PROVIDED RECORDS START

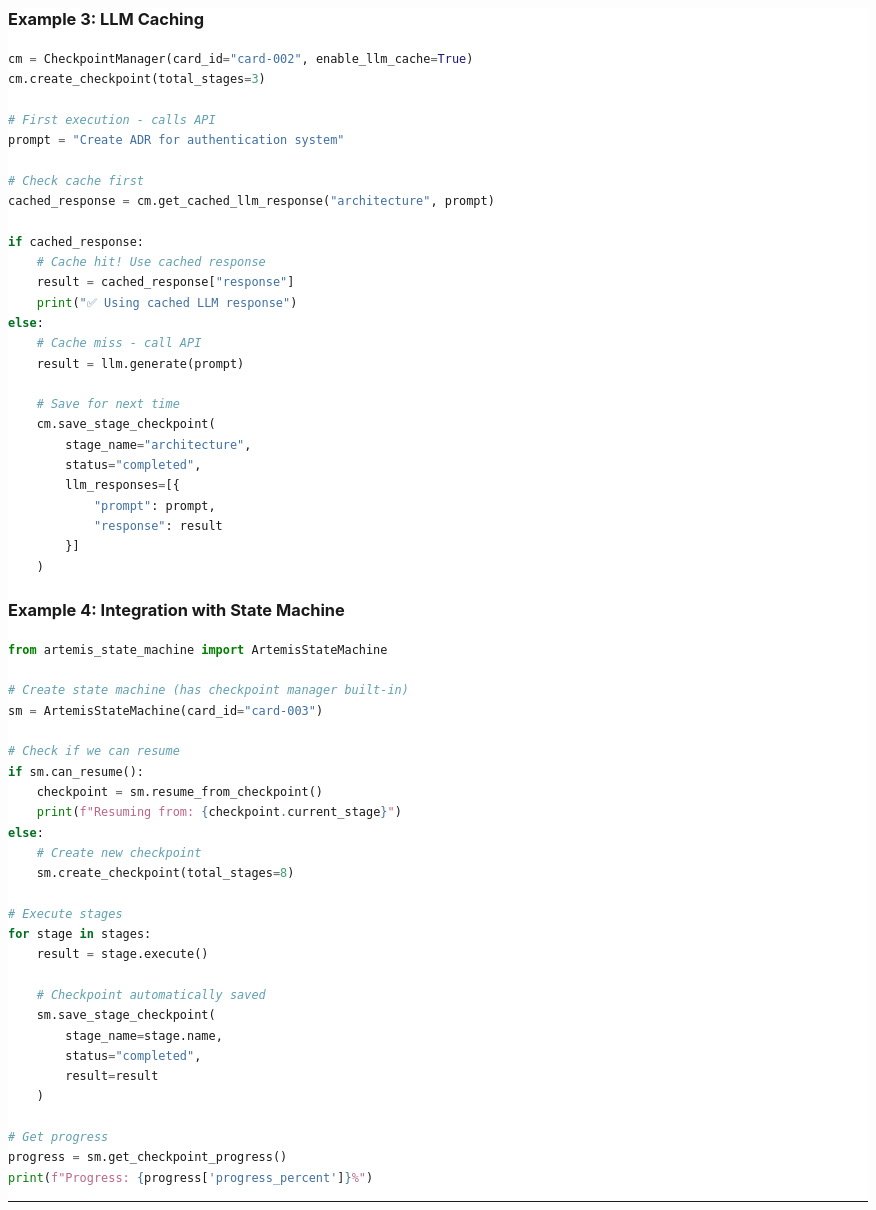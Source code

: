 ### Example 3: LLM Caching

```python
cm = CheckpointManager(card_id="card-002", enable_llm_cache=True)
cm.create_checkpoint(total_stages=3)

# First execution - calls API
prompt = "Create ADR for authentication system"

# Check cache first
cached_response = cm.get_cached_llm_response("architecture", prompt)

if cached_response:
    # Cache hit! Use cached response
    result = cached_response["response"]
    print("✅ Using cached LLM response")
else:
    # Cache miss - call API
    result = llm.generate(prompt)

    # Save for next time
    cm.save_stage_checkpoint(
        stage_name="architecture",
        status="completed",
        llm_responses=[{
            "prompt": prompt,
            "response": result
        }]
    )
```

### Example 4: Integration with State Machine

```python
from artemis_state_machine import ArtemisStateMachine

# Create state machine (has checkpoint manager built-in)
sm = ArtemisStateMachine(card_id="card-003")

# Check if we can resume
if sm.can_resume():
    checkpoint = sm.resume_from_checkpoint()
    print(f"Resuming from: {checkpoint.current_stage}")
else:
    # Create new checkpoint
    sm.create_checkpoint(total_stages=8)

# Execute stages
for stage in stages:
    result = stage.execute()

    # Checkpoint automatically saved
    sm.save_stage_checkpoint(
        stage_name=stage.name,
        status="completed",
        result=result
    )

# Get progress
progress = sm.get_checkpoint_progress()
print(f"Progress: {progress['progress_percent']}%")
```

---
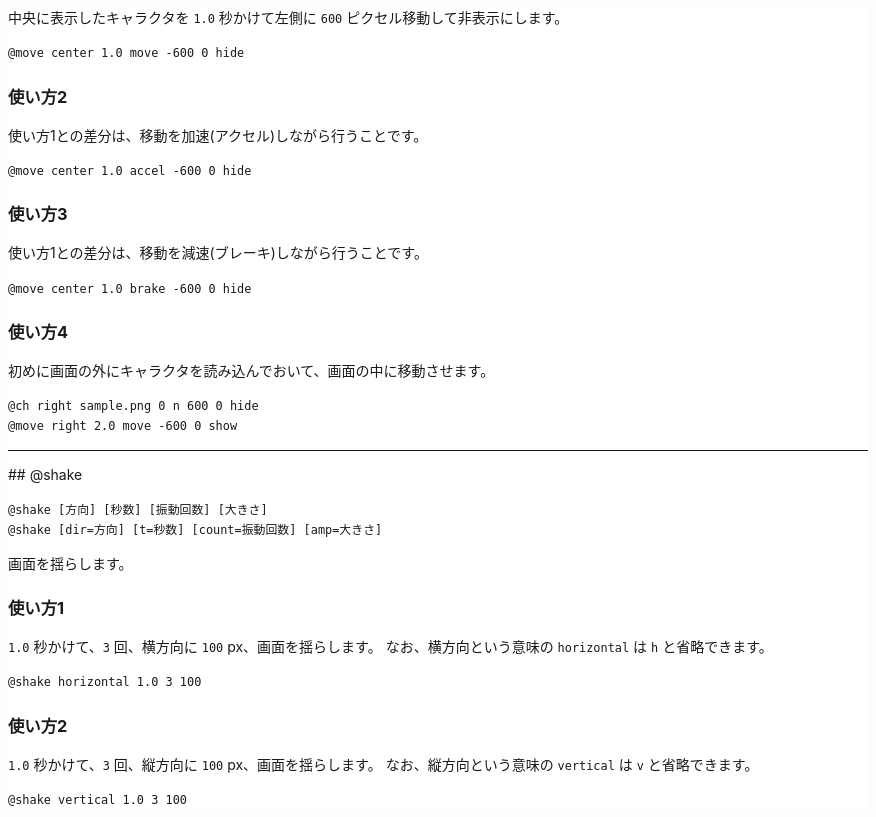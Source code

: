中央に表示したキャラクタを <code>1.0</code> 秒かけて左側に <code>600</code> ピクセル移動して非表示にします。

```
@move center 1.0 move -600 0 hide
```

### 使い方2

使い方1との差分は、移動を加速(アクセル)しながら行うことです。

```
@move center 1.0 accel -600 0 hide
```

### 使い方3

使い方1との差分は、移動を減速(ブレーキ)しながら行うことです。

```
@move center 1.0 brake -600 0 hide
```

### 使い方4

初めに画面の外にキャラクタを読み込んでおいて、画面の中に移動させます。

```
@ch right sample.png 0 n 600 0 hide
@move right 2.0 move -600 0 show
```


<hr>
<a name="shake">
## @shake

```
@shake [方向] [秒数] [振動回数] [大きさ]
@shake [dir=方向] [t=秒数] [count=振動回数] [amp=大きさ]
```

画面を揺らします。

### 使い方1

`1.0` 秒かけて、`3` 回、横方向に `100` px、画面を揺らします。
なお、横方向という意味の `horizontal` は `h` と省略できます。

```
@shake horizontal 1.0 3 100
```

### 使い方2

`1.0` 秒かけて、`3` 回、縦方向に `100` px、画面を揺らします。
なお、縦方向という意味の `vertical` は `v` と省略できます。

```
@shake vertical 1.0 3 100
```
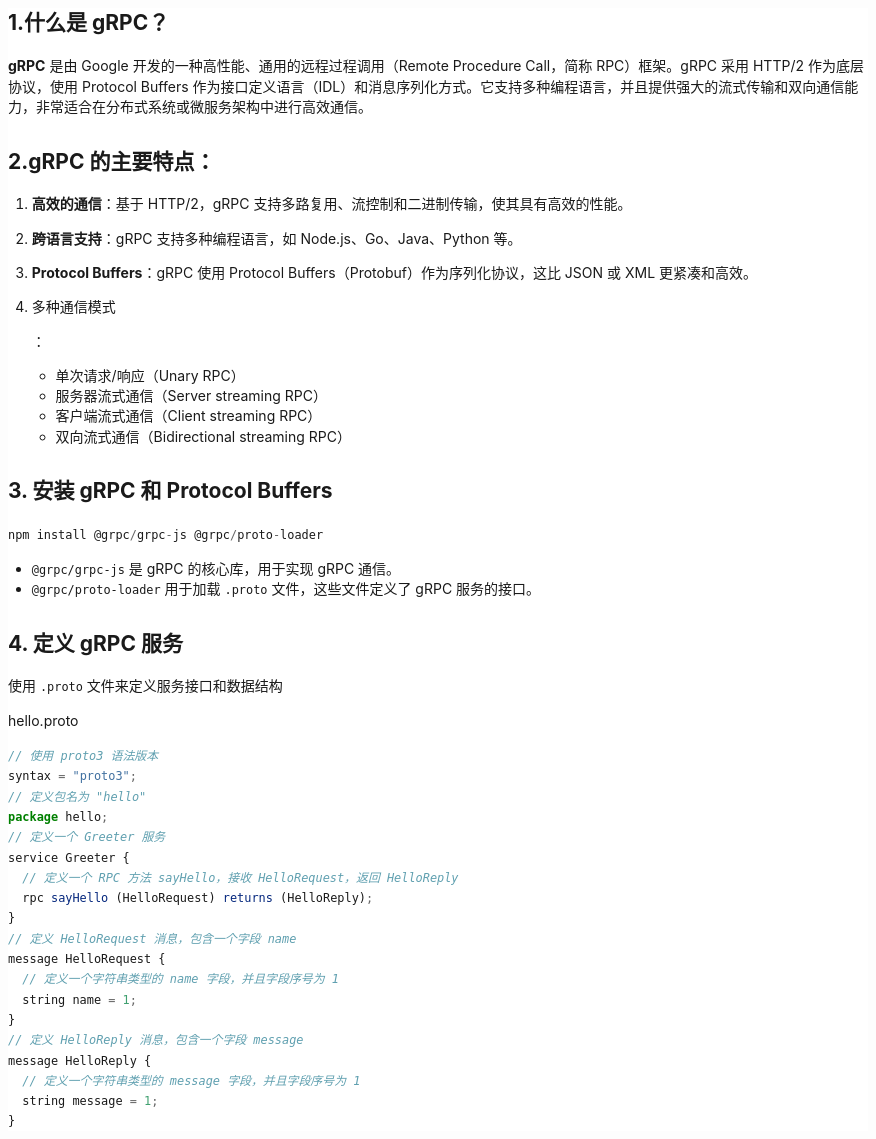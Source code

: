 ## 1.什么是 gRPC？

**gRPC** 是由 Google 开发的一种高性能、通用的远程过程调用（Remote Procedure Call，简称 RPC）框架。gRPC 采用 HTTP/2 作为底层协议，使用 Protocol Buffers 作为接口定义语言（IDL）和消息序列化方式。它支持多种编程语言，并且提供强大的流式传输和双向通信能力，非常适合在分布式系统或微服务架构中进行高效通信。

## 2.gRPC 的主要特点：

1. **高效的通信**：基于 HTTP/2，gRPC 支持多路复用、流控制和二进制传输，使其具有高效的性能。

2. **跨语言支持**：gRPC 支持多种编程语言，如 Node.js、Go、Java、Python 等。

3. **Protocol Buffers**：gRPC 使用 Protocol Buffers（Protobuf）作为序列化协议，这比 JSON 或 XML 更紧凑和高效。

4. 多种通信模式

   ：

   - 单次请求/响应（Unary RPC）
   - 服务器流式通信（Server streaming RPC）
   - 客户端流式通信（Client streaming RPC）
   - 双向流式通信（Bidirectional streaming RPC）

## 3. 安装 gRPC 和 Protocol Buffers

```js
npm install @grpc/grpc-js @grpc/proto-loader
```

- `@grpc/grpc-js` 是 gRPC 的核心库，用于实现 gRPC 通信。
- `@grpc/proto-loader` 用于加载 `.proto` 文件，这些文件定义了 gRPC 服务的接口。

## 4. 定义 gRPC 服务

使用 `.proto` 文件来定义服务接口和数据结构

hello.proto

```js
// 使用 proto3 语法版本
syntax = "proto3";
// 定义包名为 "hello"
package hello;
// 定义一个 Greeter 服务
service Greeter {
  // 定义一个 RPC 方法 sayHello，接收 HelloRequest，返回 HelloReply
  rpc sayHello (HelloRequest) returns (HelloReply);
}
// 定义 HelloRequest 消息，包含一个字段 name
message HelloRequest {
  // 定义一个字符串类型的 name 字段，并且字段序号为 1
  string name = 1;
}
// 定义 HelloReply 消息，包含一个字段 message
message HelloReply {
  // 定义一个字符串类型的 message 字段，并且字段序号为 1
  string message = 1;
}
```

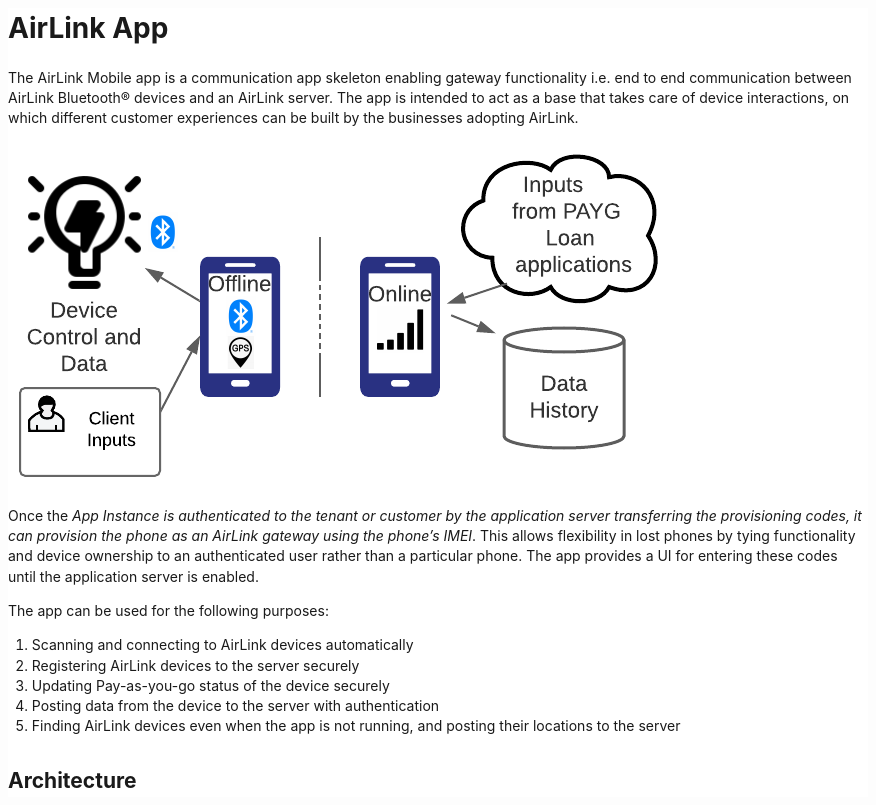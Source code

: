 # AirLink App

The AirLink Mobile app is a communication app skeleton enabling gateway functionality i.e. end to end communication between AirLink Bluetooth® devices and an AirLink server. The app is intended to act as a base that takes care of device interactions, on which different customer experiences can be built by the businesses adopting AirLink. 

![AirLink Data Flow.png](AirLink%20App%20ab448f056ad94eb097874d756342f361/AirLink_Data_Flow.png)

Once the *App Instance is authenticated to the tenant or customer by the application server transferring the provisioning codes, it can provision the phone as an AirLink gateway using the phone’s IMEI*. This allows flexibility in lost phones by tying functionality and device ownership to an authenticated user rather than a particular phone. The app provides a UI for entering these codes until the application server is enabled.

The app can be used for the following purposes:

1. Scanning and connecting to AirLink devices automatically
2. Registering AirLink devices to the server securely
3. Updating Pay-as-you-go status of the device securely
4. Posting data from the device to the server with authentication
5. Finding AirLink devices even when the app is not running, and posting their locations to the server

## Architecture

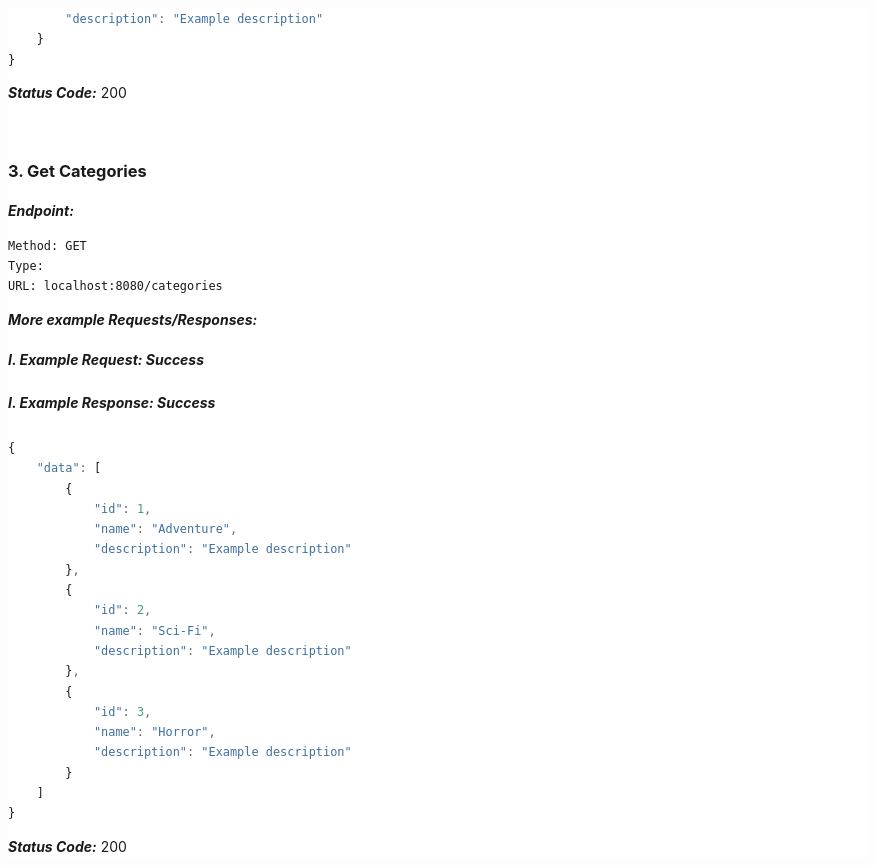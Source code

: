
 ```js
        "description": "Example description"
    }
}
```


***Status Code:*** 200

<br>



### 3. Get Categories



***Endpoint:***

```bash
Method: GET
Type: 
URL: localhost:8080/categories
```



***More example Requests/Responses:***


##### I. Example Request: Success



##### I. Example Response: Success
```js
{
    "data": [
        {
            "id": 1,
            "name": "Adventure",
            "description": "Example description"
        },
        {
            "id": 2,
            "name": "Sci-Fi",
            "description": "Example description"
        },
        {
            "id": 3,
            "name": "Horror",
            "description": "Example description"
        }
    ]
}
```


***Status Code:*** 200
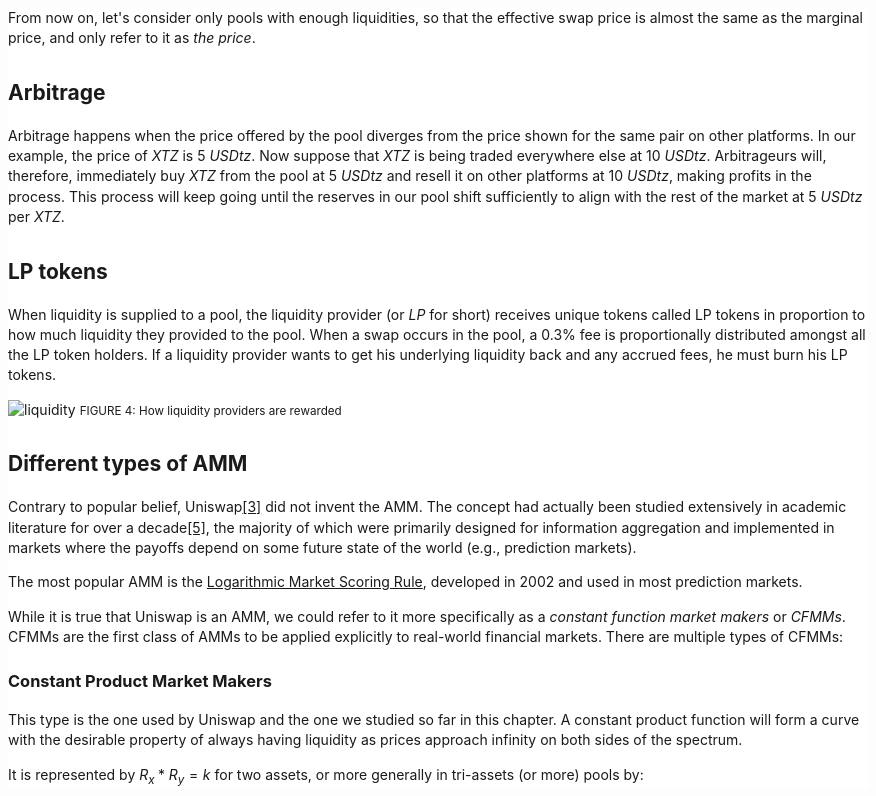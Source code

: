 </p>

From now on, let's consider only pools with enough liquidities, so that the effective swap price is almost the same as the marginal price, and only refer to it as _the price_.

## Arbitrage

Arbitrage happens when the price offered by the pool diverges from the price shown for the same pair on other platforms. In our example, the price of _XTZ_ is 5 _USDtz_. Now suppose that _XTZ_ is being traded everywhere else at 10 _USDtz_. Arbitrageurs will, therefore, immediately buy _XTZ_ from the pool at 5 _USDtz_ and resell it on other platforms at 10 _USDtz_, making profits in the process. This process will keep going until the reserves in our pool shift sufficiently to align with the rest of the market at 5 _USDtz_ per _XTZ_.

## LP tokens

When liquidity is supplied to a pool, the liquidity provider (or _LP_ for short) receives unique tokens called LP tokens in proportion to how much liquidity they provided to the pool. When a swap occurs in the pool, a 0.3% fee is proportionally distributed amongst all the LP token holders. If a liquidity provider wants to get his underlying liquidity back and any accrued fees, he must burn his LP tokens.

<p align="center">

![liquidity](../../static/img/defi/liquidity.svg)
<small className="figure">
FIGURE 4: How liquidity providers are rewarded
</small>

</p>

## Different types of AMM

Contrary to popular belief, Uniswap[[3]](/defi/dexs#references) did not invent the AMM. The concept had actually been studied extensively in academic literature for over a decade[[5]](/defi/dexs#references), the majority of which were primarily designed for information aggregation and implemented in markets where the payoffs depend on some future state of the world (e.g., prediction markets).

The most popular AMM is the [Logarithmic Market Scoring Rule](http://mason.gmu.edu/~rhanson/mktscore.pdf), developed in 2002 and used in most prediction markets.

While it is true that Uniswap is an AMM, we could refer to it more specifically as a _constant function market makers_ or _CFMMs_. CFMMs are the first class of AMMs to be applied explicitly to real-world financial markets. There are multiple types of CFMMs:

### Constant Product Market Makers

This type is the one used by Uniswap and the one we studied so far in this chapter. A constant product function will form a curve with the desirable property of always having liquidity as prices approach infinity on both sides of the spectrum.

It is represented by $R_x * R_y = k$ for two assets, or more generally in tri-assets (or more) pools by:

PROVIDED RECORDS END

_REQUIREMENT_
Show every line from the entries that includes the word "used".

_SOLUTION TO THE PROBLEM_
The app can be used for the following purposes:
The most popular AMM is the [Logarithmic Market Scoring Rule](http://mason.gmu.edu/~rhanson/mktscore.pdf), developed in 2002 and used in most prediction markets.
This type is the one used by Uniswap and the one we studied so far in this chapter. A constant product function will form a curve with the desirable property of always having liquidity as prices approach infinity on both sides of the spectrum.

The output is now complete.